The last-minute addition of Tony to the White River field eliminated any realistic hopes I had of winning and thus was disappointing to me in that respect. But it also refocused me on my years-old goal of breaking the 7-hour barrier.
After a relatively good night’s sleep, it was time to go. In contrast to last year, when I burst from the starting line and led the field through the first few miles, I felt a bit sluggish and settled into 20th or 30th place. My time to the first aid station, Camp Sheppard (3.9 miles), was 29-something, a minute slower than last year.
Next came the long climb up to Ranger Creek (11.7 miles). I never feel that great on this section. The incline is a slap in the face after the gently rolling terrain preceding it, and it’s depressing to watch the great uphill runners drop me with apparent ease. Also, the moderate altitude (most of the race takes place between 3000 and 6000 feet) offers an extra challenge for sea-level dwellers like me. Anyway, I made it to Ranger Creek in 1:42, still a minute slower than last year.

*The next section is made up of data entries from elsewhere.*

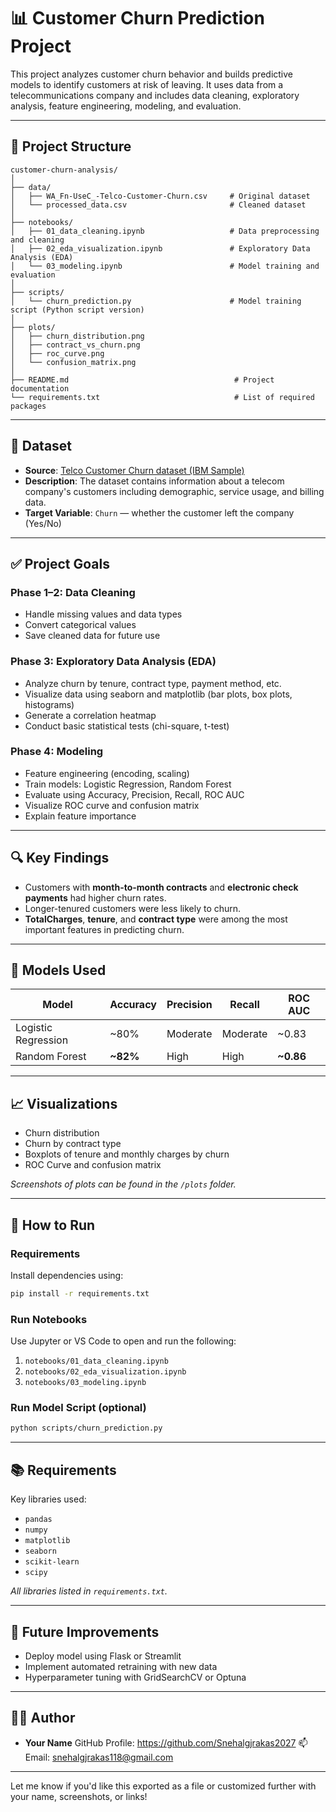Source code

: # 📊 Customer Churn Prediction Project

This project analyzes customer churn behavior and builds predictive models to identify customers at risk of leaving. It uses data from a telecommunications company and includes data cleaning, exploratory analysis, feature engineering, modeling, and evaluation.

---

## 📁 Project Structure

```
customer-churn-analysis/
│
├── data/
│   ├── WA_Fn-UseC_-Telco-Customer-Churn.csv     # Original dataset
│   └── processed_data.csv                       # Cleaned dataset
│
├── notebooks/
│   ├── 01_data_cleaning.ipynb                   # Data preprocessing and cleaning
│   ├── 02_eda_visualization.ipynb               # Exploratory Data Analysis (EDA)
│   └── 03_modeling.ipynb                        # Model training and evaluation
│
├── scripts/
│   └── churn_prediction.py                      # Model training script (Python script version)
│
├── plots/
│   ├── churn_distribution.png
│   ├── contract_vs_churn.png
│   ├── roc_curve.png
│   └── confusion_matrix.png
│
├── README.md                                     # Project documentation
└── requirements.txt                              # List of required packages
```

---

## 🧾 Dataset

* **Source**: [Telco Customer Churn dataset (IBM Sample)](https://www.kaggle.com/datasets/blastchar/telco-customer-churn)
* **Description**: The dataset contains information about a telecom company's customers including demographic, service usage, and billing data.
* **Target Variable**: `Churn` — whether the customer left the company (Yes/No)

---

## ✅ Project Goals

### Phase 1–2: Data Cleaning

* Handle missing values and data types
* Convert categorical values
* Save cleaned data for future use

### Phase 3: Exploratory Data Analysis (EDA)

* Analyze churn by tenure, contract type, payment method, etc.
* Visualize data using seaborn and matplotlib (bar plots, box plots, histograms)
* Generate a correlation heatmap
* Conduct basic statistical tests (chi-square, t-test)

### Phase 4: Modeling

* Feature engineering (encoding, scaling)
* Train models: Logistic Regression, Random Forest
* Evaluate using Accuracy, Precision, Recall, ROC AUC
* Visualize ROC curve and confusion matrix
* Explain feature importance

---

## 🔍 Key Findings

* Customers with **month-to-month contracts** and **electronic check payments** had higher churn rates.
* Longer-tenured customers were less likely to churn.
* **TotalCharges**, **tenure**, and **contract type** were among the most important features in predicting churn.

---

## 🧠 Models Used

| Model               | Accuracy  | Precision | Recall   | ROC AUC    |
| ------------------- | --------- | --------- | -------- | ---------- |
| Logistic Regression | \~80%     | Moderate  | Moderate | \~0.83     |
| Random Forest       | **\~82%** | High      | High     | **\~0.86** |

---

## 📈 Visualizations

* Churn distribution
* Churn by contract type
* Boxplots of tenure and monthly charges by churn
* ROC Curve and confusion matrix

*Screenshots of plots can be found in the `/plots` folder.*

---

## 🚀 How to Run

### Requirements

Install dependencies using:

```bash
pip install -r requirements.txt
```

### Run Notebooks

Use Jupyter or VS Code to open and run the following:

1. `notebooks/01_data_cleaning.ipynb`
2. `notebooks/02_eda_visualization.ipynb`
3. `notebooks/03_modeling.ipynb`

### Run Model Script (optional)

```bash
python scripts/churn_prediction.py
```

---

## 📚 Requirements

Key libraries used:

* `pandas`
* `numpy`
* `matplotlib`
* `seaborn`
* `scikit-learn`
* `scipy`

*All libraries listed in `requirements.txt`.*

---

## 📌 Future Improvements

* Deploy model using Flask or Streamlit
* Implement automated retraining with new data
* Hyperparameter tuning with GridSearchCV or Optuna

---

## 🧑‍💻 Author

* **Your Name**
  GitHub Profile: https://github.com/Snehalgjrakas2027
  📫 Email: snehalgjrakas118@gmail.com

---

Let me know if you'd like this exported as a file or customized further with your name, screenshots, or links!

Continuing to not feel wonderful, I somehow got to Corral Pass (16.9 miles) ahead of schedule (2:26, vs. 2:28 in 2009). With this satisfying split under my belt, I might have relaxed a bit too much heading back to Ranger Creek, although this section is also a perennial challenge for me because of the two-way traffic and the need to return people’s greetings so as not to seem like an elitist ass. My split back at Ranger Creek (22.1 miles) was 3:07 (vs. 3:08 in 2009).
For the past two years, I had found the descent from Ranger Creek to Buck Creek (27.3 miles) to be gentle and relaxing — a chance to run fast with minimal effort before the strenuous climb to Fawn Ridge (31.7 miles) and Sun Top (37.0 miles). Yesterday, for whatever reason, the leg was less serene and slower than usual. I unhappily arrived at Buck Creek in 3:46 (vs. 3:45 in 2009).

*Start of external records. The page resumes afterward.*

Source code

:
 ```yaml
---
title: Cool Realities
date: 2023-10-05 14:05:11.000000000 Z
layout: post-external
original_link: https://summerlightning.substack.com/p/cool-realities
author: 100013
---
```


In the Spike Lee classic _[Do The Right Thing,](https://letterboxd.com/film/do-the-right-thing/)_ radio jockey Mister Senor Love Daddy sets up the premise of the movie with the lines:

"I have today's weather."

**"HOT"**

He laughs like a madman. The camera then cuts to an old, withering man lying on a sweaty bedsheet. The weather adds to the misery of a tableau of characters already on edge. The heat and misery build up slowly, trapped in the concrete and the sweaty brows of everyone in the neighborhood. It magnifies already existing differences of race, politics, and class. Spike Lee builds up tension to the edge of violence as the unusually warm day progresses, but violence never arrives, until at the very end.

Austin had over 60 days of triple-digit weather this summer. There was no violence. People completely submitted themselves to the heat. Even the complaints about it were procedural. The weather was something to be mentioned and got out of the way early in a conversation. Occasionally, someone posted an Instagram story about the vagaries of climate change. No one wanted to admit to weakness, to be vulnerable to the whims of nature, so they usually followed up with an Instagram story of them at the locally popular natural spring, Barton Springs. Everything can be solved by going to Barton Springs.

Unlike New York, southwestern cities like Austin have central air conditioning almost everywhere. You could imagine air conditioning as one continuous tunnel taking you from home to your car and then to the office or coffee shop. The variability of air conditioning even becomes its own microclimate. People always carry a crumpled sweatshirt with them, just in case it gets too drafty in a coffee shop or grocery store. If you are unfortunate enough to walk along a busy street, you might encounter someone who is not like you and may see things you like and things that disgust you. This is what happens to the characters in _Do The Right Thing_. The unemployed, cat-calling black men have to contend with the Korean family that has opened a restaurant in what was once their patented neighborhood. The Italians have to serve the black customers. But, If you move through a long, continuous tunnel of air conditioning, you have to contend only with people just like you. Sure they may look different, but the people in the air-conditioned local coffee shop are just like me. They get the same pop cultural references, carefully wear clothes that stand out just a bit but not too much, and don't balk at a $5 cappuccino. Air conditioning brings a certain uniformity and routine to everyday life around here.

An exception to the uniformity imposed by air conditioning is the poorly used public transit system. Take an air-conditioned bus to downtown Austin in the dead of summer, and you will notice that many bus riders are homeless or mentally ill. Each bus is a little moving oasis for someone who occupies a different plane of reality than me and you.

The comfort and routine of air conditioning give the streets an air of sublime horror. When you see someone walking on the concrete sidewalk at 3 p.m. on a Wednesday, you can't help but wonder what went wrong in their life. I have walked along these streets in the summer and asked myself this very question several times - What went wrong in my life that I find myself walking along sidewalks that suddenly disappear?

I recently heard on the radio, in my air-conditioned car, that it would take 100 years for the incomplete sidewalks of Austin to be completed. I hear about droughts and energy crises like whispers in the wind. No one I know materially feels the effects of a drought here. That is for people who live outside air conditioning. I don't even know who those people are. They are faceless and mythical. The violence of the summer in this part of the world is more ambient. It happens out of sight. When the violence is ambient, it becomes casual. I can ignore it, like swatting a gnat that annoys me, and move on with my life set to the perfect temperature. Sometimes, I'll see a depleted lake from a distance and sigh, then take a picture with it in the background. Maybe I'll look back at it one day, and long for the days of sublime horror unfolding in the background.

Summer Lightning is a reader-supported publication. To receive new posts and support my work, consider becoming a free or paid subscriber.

With this unencouraging feedback from the various creek checkpoints, it was time to fish or cut bait. I stepped up the intensity, passed Adam Lint and Josh Brimhall, and got to Fawn Ridge in 4:29. I had again leapfrogged slightly ahead of my 2009 self (4:30). The ascent continued and so did my march forward place-wise. I passed Tim Olson, whom I briefly mistook for Tony because he’s long-haired and was running shirtless and in dark shorts, and then caught up to Scott Jurek, who was unmistakable in his fluorescent green top. “I love that singlet, Jurek,” I called out to him. “It’s like a giant bull’s-eye.”
Scott was climbing well, and I didn’t pass him until after we both caught Yassine Diboun, who was walking up some of the steeper parts (as most people do). I eventually pulled ahead of them; then came a prolonged downhill after the false summit, and they passed me back; then came the final switchbacks up to Sun Top, and I overtook Yassine again. I arrived at the summit hot on Scott’s heels in 5:24, now a whopping 5 minutes ahead of my 2009 split.
[Here’s me closing in on Scott as we approach Sun Top. Photo by Glenn Tachiyama.]
I passed Scott a minute or two into the 6.4 mile descent on the Sun Top dirt road. He asked me whether we were on sub-7 pace and, not having the breath to explain the caveats of my calculations, I simply said yes. I felt pretty strong and smooth, considering the uphill charge I had just made, and the metal mile markers on the side of the road offered welcome updates on pace and distance. At Skookum Flats (mile 43.4), I was still 5 minutes ahead of last year (6:05 vs. 6:10), and Scott was nowhere in sight.
The final 6.6 miles are fairly flat but full of roots and rocks. Last year I came to this section thinking that I could blast through it fast enough to dip under 7:00, but I couldn’t. This year I had the time cushion that I needed as long as I didn’t trip badly or run out of gas. Fluid intake and foot placement would be top priorities until I was figuratively and literally out of the woods.
Finally, at about 6:56 flat, I reached the dirt road that would take me to the finish line. “Thank God!” I said aloud with nonreligious but profound relief. I finished, smiling, in 6:58:10 — 3:49 faster than last year.
My smile was not a smile of victory, as I had been trounced by Tony (6:25:29, breaking his course record of 6:32 from last year!) and 19-year-old phenom Dakota Jones (6:49:20!), nor was it a smile of having run the best race I possibly could have. But I had finally laid my sub-7 quest to rest, and I was awfully satisfied with that, and it showed.